Read or listen on Scribd.com (2 months free with this link) or use a direct link! (without 2 free months)

Summary of notes and ideas

Absolut classic as Peter Lynch has had one of the best investing records in the industry in the 80ies and 90ies while he ran the Medallian Fund.

I read the book although the title says it’s for beginners. Still, I enjoyed the book. If you are not that familiar with books from Peter Lynch, I’d recommend it.

Copying notes from Scribd isn’t super easy, hence, why I quote some notes from this source:

One: A Short History of Capitalism

This first chapter is a ninety page history of the development of business and stock investing in the United States, starting clear back with the Pilgrims.
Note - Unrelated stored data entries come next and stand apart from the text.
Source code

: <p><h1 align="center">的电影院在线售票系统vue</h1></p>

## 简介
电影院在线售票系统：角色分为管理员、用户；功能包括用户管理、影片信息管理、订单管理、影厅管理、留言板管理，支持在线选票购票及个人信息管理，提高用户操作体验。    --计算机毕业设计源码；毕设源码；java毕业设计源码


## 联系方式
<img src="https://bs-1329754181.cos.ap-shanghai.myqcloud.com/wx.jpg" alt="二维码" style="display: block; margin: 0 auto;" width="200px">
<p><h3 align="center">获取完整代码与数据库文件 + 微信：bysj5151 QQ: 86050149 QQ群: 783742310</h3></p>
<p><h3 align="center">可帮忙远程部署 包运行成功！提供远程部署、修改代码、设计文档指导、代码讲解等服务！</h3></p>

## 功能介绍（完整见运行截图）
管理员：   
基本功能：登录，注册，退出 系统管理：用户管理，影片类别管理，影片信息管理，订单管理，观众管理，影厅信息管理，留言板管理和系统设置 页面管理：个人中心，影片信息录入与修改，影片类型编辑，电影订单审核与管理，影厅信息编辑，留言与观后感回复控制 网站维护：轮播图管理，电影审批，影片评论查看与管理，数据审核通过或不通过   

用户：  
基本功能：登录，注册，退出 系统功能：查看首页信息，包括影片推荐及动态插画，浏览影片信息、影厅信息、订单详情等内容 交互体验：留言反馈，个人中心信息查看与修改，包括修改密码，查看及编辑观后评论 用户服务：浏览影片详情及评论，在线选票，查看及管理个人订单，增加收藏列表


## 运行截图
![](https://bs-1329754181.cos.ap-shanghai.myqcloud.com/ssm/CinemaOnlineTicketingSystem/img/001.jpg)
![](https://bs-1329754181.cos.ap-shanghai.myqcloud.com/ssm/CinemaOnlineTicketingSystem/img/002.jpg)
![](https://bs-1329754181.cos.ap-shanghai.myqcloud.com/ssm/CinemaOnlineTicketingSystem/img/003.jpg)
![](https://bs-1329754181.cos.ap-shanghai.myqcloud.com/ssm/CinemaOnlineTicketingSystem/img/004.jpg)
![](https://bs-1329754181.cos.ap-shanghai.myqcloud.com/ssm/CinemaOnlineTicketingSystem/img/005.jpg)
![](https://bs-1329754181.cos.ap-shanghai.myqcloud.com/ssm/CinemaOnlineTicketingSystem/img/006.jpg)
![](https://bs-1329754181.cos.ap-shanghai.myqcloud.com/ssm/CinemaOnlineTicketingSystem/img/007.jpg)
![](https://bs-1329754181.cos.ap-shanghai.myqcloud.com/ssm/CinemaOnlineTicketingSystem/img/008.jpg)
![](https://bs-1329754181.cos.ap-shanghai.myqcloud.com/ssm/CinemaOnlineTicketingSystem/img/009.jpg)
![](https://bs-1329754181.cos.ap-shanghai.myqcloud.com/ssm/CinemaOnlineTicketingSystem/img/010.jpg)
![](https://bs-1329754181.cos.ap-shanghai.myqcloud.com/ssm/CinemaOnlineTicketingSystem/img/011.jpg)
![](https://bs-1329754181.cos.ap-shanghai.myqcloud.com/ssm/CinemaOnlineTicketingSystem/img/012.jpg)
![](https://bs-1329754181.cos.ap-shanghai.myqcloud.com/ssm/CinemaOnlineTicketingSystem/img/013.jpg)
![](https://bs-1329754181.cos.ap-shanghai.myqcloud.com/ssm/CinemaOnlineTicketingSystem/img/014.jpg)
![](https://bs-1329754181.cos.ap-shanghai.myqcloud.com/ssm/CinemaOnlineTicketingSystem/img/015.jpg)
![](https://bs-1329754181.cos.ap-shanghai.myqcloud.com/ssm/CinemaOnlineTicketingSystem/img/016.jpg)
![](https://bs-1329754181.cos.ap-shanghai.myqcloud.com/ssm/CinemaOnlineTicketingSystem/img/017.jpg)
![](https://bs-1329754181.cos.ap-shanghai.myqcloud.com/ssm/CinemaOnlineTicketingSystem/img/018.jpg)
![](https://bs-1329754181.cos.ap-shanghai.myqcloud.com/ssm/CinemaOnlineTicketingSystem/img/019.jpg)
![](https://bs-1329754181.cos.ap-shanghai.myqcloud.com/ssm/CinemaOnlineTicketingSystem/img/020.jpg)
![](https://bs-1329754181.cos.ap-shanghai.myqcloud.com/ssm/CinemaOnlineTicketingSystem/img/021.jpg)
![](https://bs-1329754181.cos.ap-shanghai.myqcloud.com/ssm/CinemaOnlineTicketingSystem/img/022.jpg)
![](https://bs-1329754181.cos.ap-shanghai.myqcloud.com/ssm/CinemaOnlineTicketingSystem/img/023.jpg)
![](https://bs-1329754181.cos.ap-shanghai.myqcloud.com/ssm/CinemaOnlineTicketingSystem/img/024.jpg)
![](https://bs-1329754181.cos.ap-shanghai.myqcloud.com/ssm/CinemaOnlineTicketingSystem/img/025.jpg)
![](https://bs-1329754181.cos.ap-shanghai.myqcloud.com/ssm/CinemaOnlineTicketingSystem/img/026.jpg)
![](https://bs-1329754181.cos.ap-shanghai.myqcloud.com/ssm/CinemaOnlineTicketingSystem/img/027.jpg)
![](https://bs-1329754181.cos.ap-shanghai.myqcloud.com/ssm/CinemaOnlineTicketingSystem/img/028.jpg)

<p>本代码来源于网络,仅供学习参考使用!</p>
Honestly, this is not material I expected from this book, but it turned out to be incredibly compelling. I got engrossed in this portion of the book, taking about ten notes on every page and turning to Wikipedia and to other sources many, many times during the reading to increase my understanding of what Lynch was describing.

Some are obviously going to ask what purpose this section serves. It doesn’t teach much directly about how to manage your money today. Instead, it puts investing, money management, and other basic elements of personal finance into the context of American history. For many people, the obvious question will be “Why read it?” and for some the answer will be obvious. Personal finance, as we know it today, is the outgrowth of thousands of years of hard work by our ancestors, and along the way they learned mountains of valuable lessons. Those lessons, sadly, are often ignored and their mistakes are still repeated today: deep personal indebtedness, following a herd mentality when investing, getting involved in complex business schemes without any idea of how they work. All of those things happened time and time again in the past, and they happen again today.

The value here is to show, in a very interesting and authentically American way, that the basic tenets of personal finance have always been true. Always spend less than you earn. Never invest in things that you don’t understand. Never just blindly repeat the investment strategy of the people at the country club. Always plan for bad news in the future. Hard work, intelligence, and diligence almost always pay off. These tenets work – they’ve worked over and over again throughout American history.

Two: The Basics of Investing

This chapter really breaks down into three parts. The first part is incredibly simple: spend less than you earn, do it now, and invest the remainder. This is basically a commandment in this book and for good reason – following it is pretty much the only sure way to financial success.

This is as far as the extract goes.